Required work: The copy must run from the first line of the entries below through the line containing "Imagine the moment", restated word for word, with pictures left out.

Recorded data:
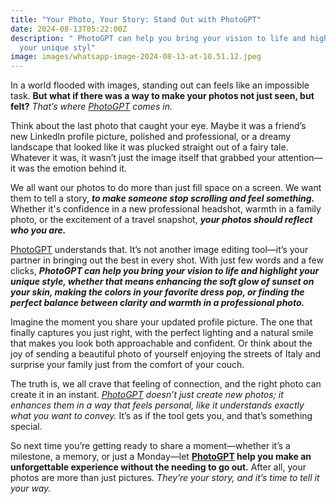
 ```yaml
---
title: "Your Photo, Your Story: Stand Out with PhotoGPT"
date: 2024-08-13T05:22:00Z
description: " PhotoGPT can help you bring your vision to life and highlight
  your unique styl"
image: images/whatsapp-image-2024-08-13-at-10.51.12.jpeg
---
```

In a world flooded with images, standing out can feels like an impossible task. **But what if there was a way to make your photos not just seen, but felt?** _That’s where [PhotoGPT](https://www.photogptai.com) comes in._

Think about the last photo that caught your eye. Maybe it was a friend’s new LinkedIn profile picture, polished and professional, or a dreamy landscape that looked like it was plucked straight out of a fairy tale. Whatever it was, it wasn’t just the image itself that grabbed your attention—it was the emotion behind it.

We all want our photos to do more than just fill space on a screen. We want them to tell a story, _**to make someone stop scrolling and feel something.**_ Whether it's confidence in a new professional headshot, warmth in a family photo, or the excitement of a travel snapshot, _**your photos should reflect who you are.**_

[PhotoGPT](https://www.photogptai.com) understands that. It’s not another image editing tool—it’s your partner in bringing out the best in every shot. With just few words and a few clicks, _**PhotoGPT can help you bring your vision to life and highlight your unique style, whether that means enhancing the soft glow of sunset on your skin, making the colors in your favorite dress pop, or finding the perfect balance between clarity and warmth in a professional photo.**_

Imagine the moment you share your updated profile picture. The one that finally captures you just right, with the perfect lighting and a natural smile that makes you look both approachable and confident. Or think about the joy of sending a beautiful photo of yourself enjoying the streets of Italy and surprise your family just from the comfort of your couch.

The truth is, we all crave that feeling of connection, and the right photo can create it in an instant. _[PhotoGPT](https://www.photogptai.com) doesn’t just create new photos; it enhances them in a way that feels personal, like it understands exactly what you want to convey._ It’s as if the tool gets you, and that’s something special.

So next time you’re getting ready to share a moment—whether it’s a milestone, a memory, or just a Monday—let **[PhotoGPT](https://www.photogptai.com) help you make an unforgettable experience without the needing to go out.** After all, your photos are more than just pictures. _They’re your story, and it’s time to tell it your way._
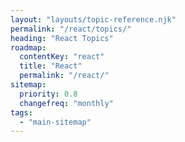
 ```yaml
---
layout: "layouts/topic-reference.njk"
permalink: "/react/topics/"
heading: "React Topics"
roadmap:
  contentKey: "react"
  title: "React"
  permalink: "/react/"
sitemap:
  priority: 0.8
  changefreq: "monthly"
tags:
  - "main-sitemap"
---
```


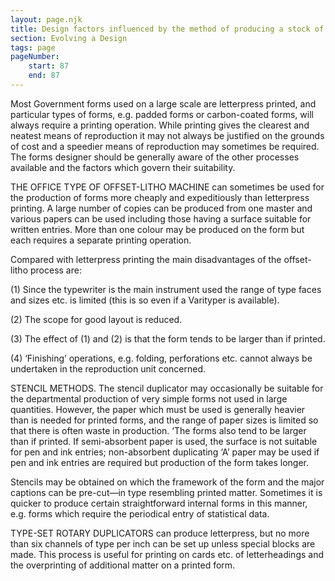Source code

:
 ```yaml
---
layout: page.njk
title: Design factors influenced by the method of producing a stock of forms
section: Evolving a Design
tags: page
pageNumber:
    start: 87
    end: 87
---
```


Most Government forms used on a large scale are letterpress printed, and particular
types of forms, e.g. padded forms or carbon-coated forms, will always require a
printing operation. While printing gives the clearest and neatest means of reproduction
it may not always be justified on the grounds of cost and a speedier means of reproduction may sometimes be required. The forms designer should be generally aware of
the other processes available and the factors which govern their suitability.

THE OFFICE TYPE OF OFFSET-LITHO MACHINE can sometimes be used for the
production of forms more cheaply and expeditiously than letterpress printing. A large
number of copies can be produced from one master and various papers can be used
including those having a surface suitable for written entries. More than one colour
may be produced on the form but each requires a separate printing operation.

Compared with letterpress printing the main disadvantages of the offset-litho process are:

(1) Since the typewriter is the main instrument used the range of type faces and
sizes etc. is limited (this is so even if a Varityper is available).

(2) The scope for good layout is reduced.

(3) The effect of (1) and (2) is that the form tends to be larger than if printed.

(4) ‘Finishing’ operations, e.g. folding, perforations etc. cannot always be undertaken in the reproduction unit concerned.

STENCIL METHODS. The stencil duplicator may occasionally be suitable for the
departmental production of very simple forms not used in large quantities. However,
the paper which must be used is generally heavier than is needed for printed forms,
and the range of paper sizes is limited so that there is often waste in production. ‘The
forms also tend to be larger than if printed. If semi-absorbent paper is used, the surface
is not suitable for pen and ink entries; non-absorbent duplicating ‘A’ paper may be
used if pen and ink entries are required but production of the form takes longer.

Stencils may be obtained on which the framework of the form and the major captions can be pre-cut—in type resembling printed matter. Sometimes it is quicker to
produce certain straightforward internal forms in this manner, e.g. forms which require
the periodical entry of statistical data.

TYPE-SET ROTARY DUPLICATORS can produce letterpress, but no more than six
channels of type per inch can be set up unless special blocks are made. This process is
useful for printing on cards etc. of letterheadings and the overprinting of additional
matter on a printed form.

Task output:
 ```yaml
---
title: "Your Photo, Your Story: Stand Out with PhotoGPT"
date: 2024-08-13T05:22:00Z
description: " PhotoGPT can help you bring your vision to life and highlight
  your unique styl"
image: images/whatsapp-image-2024-08-13-at-10.51.12.jpeg
---
```

In a world flooded with images, standing out can feels like an impossible task. **But what if there was a way to make your photos not just seen, but felt?** _That’s where [PhotoGPT](https://www.photogptai.com) comes in._

Think about the last photo that caught your eye. Maybe it was a friend’s new LinkedIn profile picture, polished and professional, or a dreamy landscape that looked like it was plucked straight out of a fairy tale. Whatever it was, it wasn’t just the image itself that grabbed your attention—it was the emotion behind it.

We all want our photos to do more than just fill space on a screen. We want them to tell a story, _**to make someone stop scrolling and feel something.**_ Whether it's confidence in a new professional headshot, warmth in a family photo, or the excitement of a travel snapshot, _**your photos should reflect who you are.**_

[PhotoGPT](https://www.photogptai.com) understands that. It’s not another image editing tool—it’s your partner in bringing out the best in every shot. With just few words and a few clicks, _**PhotoGPT can help you bring your vision to life and highlight your unique style, whether that means enhancing the soft glow of sunset on your skin, making the colors in your favorite dress pop, or finding the perfect balance between clarity and warmth in a professional photo.**_

Imagine the moment you share your updated profile picture. The one that finally captures you just right, with the perfect lighting and a natural smile that makes you look both approachable and confident. Or think about the joy of sending a beautiful photo of yourself enjoying the streets of Italy and surprise your family just from the comfort of your couch.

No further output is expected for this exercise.